Supervisors' vote enables Knights Ferry land split
01/29/2013 1:12 PM
01/29/2013 9:00 PM
Owners of the historic Willms Ranch near Knights Ferry can divide their 2,384 acres into smaller agricultural parcels because an appeal by environmentalists failed to receive three votes Tuesday from Stanislaus County supervisors.
Board Chairman Vito Chiesa and Supervisor Jim DeMartini supported the Stanislaus Audubon Society's appeal of a Planning Commission decision last month that approved the parcel map. The owners intend to divide the 160-year-old ranch into 40- to 70-acre parcels, with a separate 278-acre piece.
Supervisor Bill O'Brien dissented in the 2-1 vote, saying the owners had met the county's requirements.
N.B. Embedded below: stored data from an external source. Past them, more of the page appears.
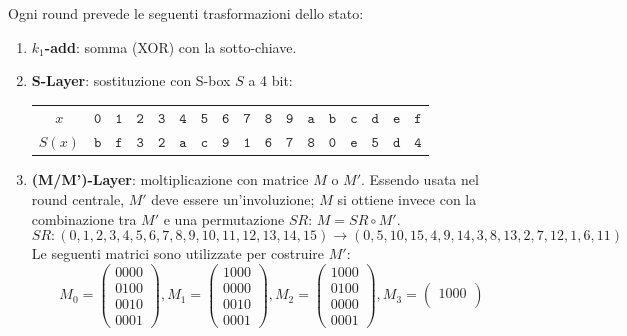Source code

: \documentclass[target=bach,aauheader=,style=]{thud}
\begin{document}
			Ogni round prevede le seguenti trasformazioni dello stato:
			\begin{enumerate}
				\item \textbf{$k_1$-add}: somma (XOR) con la sotto-chiave.
				\item \textbf{S-Layer}: sostituzione con S-box $S$ a 4 bit:
				\begin{center}
					\begin{tabular}{|c|cccccccccccccccc|}
						\hline
						$x$ & $\mathtt{0}$ & $\mathtt{1}$ & $\mathtt{2}$ & $\mathtt{3}$ & $\mathtt{4}$ & $\mathtt{5}$ & $\mathtt{6}$ & $\mathtt{7}$ & $\mathtt{8}$ & $\mathtt{9}$ & $\mathtt{a}$ & $\mathtt{b}$ & $\mathtt{c}$ & $\mathtt{d}$ & $\mathtt{e}$ & $\mathtt{f}$\\
						$S(x)$ & $\mathtt{b}$ & $\mathtt{f}$ & $\mathtt{3}$ & $\mathtt{2}$ & $\mathtt{a}$ & $\mathtt{c}$ & $\mathtt{9}$ & $\mathtt{1}$ & $\mathtt{6}$ & $\mathtt{7}$ & $\mathtt{8}$ & $\mathtt{0}$ & $\mathtt{e}$ & $\mathtt{5}$ & $\mathtt{d}$ & $\mathtt{4}$\\
						\hline
					\end{tabular}
				\end{center}
				\item \textbf{(M/M')-Layer}: moltiplicazione con matrice $M$ o $M'$. Essendo usata nel round centrale, $M'$ deve essere un'involuzione; $M$ si ottiene invece con la combinazione tra $M'$ e una permutazione $SR$: $M = SR \circ M' $.
				\[SR:(0,1,2,3,4,5,6,7,8,9,10,11,12,13,14,15) \rightarrow (0,5,10,15,4,9,14,3,8,13,2,7,12,1,6,11) \]
				Le seguenti matrici sono utilizzate per costruire $M'$:
				\[M_0 = 
				\begin{pmatrix}
					0000\\
					0100\\
					0010\\
					0001
				\end{pmatrix},
				M_1 =
				\begin{pmatrix}
					1000\\
					0000\\
					0010\\
					0001
				\end{pmatrix},
				M_2 =
				\begin{pmatrix}
					1000\\
					0100\\
					0000\\
					0001
				\end{pmatrix},
				M_3 =
				\begin{pmatrix}
					1000\\

\end{pmatrix}\]
\end{enumerate}
\end{document}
Terry Withrow recused himself, citing a business relationship with the owners; Dick Monteith left the hearing because he had a prior engagement, staff said.
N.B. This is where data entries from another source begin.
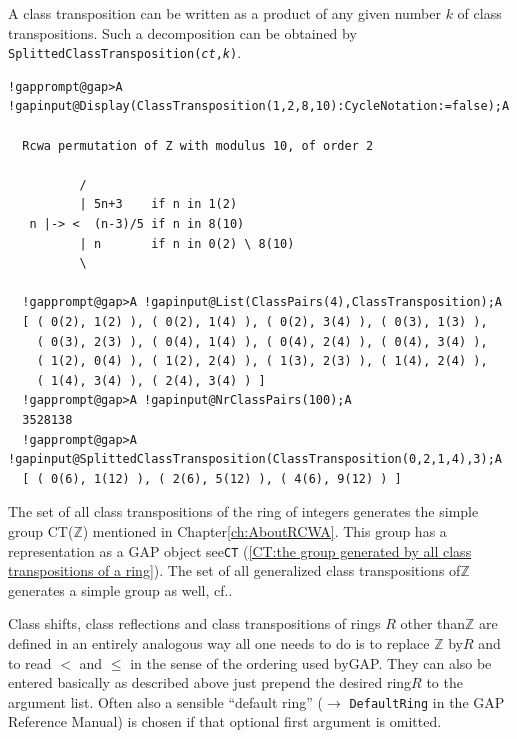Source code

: \documentclass[a4paper,11pt]{report}
\begin{document}
{{{  A class transposition can be written as a product of any given number $k$ of class transpositions. Such a decomposition can be obtained by \texttt{SplittedClassTransposition(\mbox{\texttt{\mdseries\slshape ct}},\mbox{\texttt{\mdseries\slshape k}})}. 

 
\begin{Verbatim}[commandchars=!@A,fontsize=\small,frame=single,label=Example]
  !gapprompt@gap>A !gapinput@Display(ClassTransposition(1,2,8,10):CycleNotation:=false);A
  
  Rcwa permutation of Z with modulus 10, of order 2
  
          /
          | 5n+3    if n in 1(2)
   n |-> <  (n-3)/5 if n in 8(10)
          | n       if n in 0(2) \ 8(10)
          \
  
  !gapprompt@gap>A !gapinput@List(ClassPairs(4),ClassTransposition);A
  [ ( 0(2), 1(2) ), ( 0(2), 1(4) ), ( 0(2), 3(4) ), ( 0(3), 1(3) ), 
    ( 0(3), 2(3) ), ( 0(4), 1(4) ), ( 0(4), 2(4) ), ( 0(4), 3(4) ), 
    ( 1(2), 0(4) ), ( 1(2), 2(4) ), ( 1(3), 2(3) ), ( 1(4), 2(4) ), 
    ( 1(4), 3(4) ), ( 2(4), 3(4) ) ]
  !gapprompt@gap>A !gapinput@NrClassPairs(100);A
  3528138
  !gapprompt@gap>A !gapinput@SplittedClassTransposition(ClassTransposition(0,2,1,4),3);A
  [ ( 0(6), 1(12) ), ( 2(6), 5(12) ), ( 4(6), 9(12) ) ]
\end{Verbatim}
 }

 \noindent The set of all class transpositions of the ring of integers generates the
simple group CT({\ensuremath{\mathbb Z}}) mentioned in Chapter{\nobreakspace}\ref{ch:AboutRCWA}. This group has a representation as a \textsf{GAP} object \texttt{}\texttt{} see{\nobreakspace}\texttt{CT} (\ref{CT:the group generated by all class transpositions of a ring}). The set of all generalized class transpositions
of{\nobreakspace}{\ensuremath{\mathbb Z}} generates a simple group as well,
cf.{\nobreakspace}\cite{Kohl09}. 

 Class shifts, class reflections and class transpositions of rings $R$ other than{\nobreakspace}{\ensuremath{\mathbb Z}} are defined in an entirely
analogous way \texttt{}\texttt{} all one needs to do is
to replace {\ensuremath{\mathbb Z}} by{\nobreakspace}$R$ and to read $<$ and $\leq$ in the sense of the ordering used by{\nobreakspace}\textsf{GAP}. They can also be entered basically as described above
\texttt{}\texttt{} just prepend the desired
ring{\nobreakspace}$R$ to the argument list. Often also a sensible ``default ring'' ($\rightarrow$ \texttt{DefaultRing} in the \textsf{GAP} Reference Manual) is chosen if that optional first argument is omitted. 

}}
\end{document}
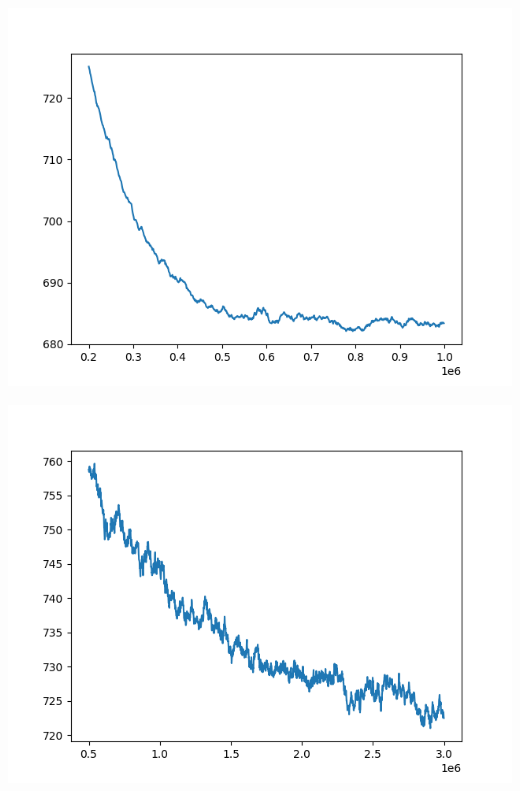 \documentclass{article}
\begin{document}
\begin{enumerate}[label=\arabic*.]
\begin{minipage}{0.49\linewidth}
            \includegraphics[width=\linewidth]{../starter_code/figs/sgd_wo_k_60.png}
            \label{nobiasreg60}
        \end{minipage}\hfill
        \begin{minipage}{0.49\linewidth}
            \includegraphics[width=\linewidth]{../starter_code/figs/sgd_k60.png}
            \label{withbiasreg60}
        \end{minipage}\hfill
        \begin{minipage}{0.49\linewidth}

\end{minipage}
\end{enumerate}
\end{document}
Three votes were required to overturn the Planning Commission.
DeMartini, a conservative who rarely sides with environmentalists, said he opposed the map, with private roads connecting the 42 parcels, because it looked like a residential subdivision.
The Audubon Society predicted that the land division eventually would cause the scenic ranch to be sold to home buyers and weekend farmers. The county zoning law allows 84 homes, or two on each parcel.
Brad Barker, conservation chairman of the Yokuts Group of the Sierra Club, said a full environmental study should be required because the project will have significant impact on protected species such as Swainson's hawks and bald eagles.
The opponents disagreed with a biological study suggesting that bald eagles do not live on the property. The Audubon Society submitted a video taken by one of its members this month, showing a bald eagle soaring over the grasslands.
County staff said the owners complied with ag zoning laws in place when the parcel map was stamped as complete in late 2006. A general plan policy change in 2007 has restricted home building on parcels smaller than 160 acres.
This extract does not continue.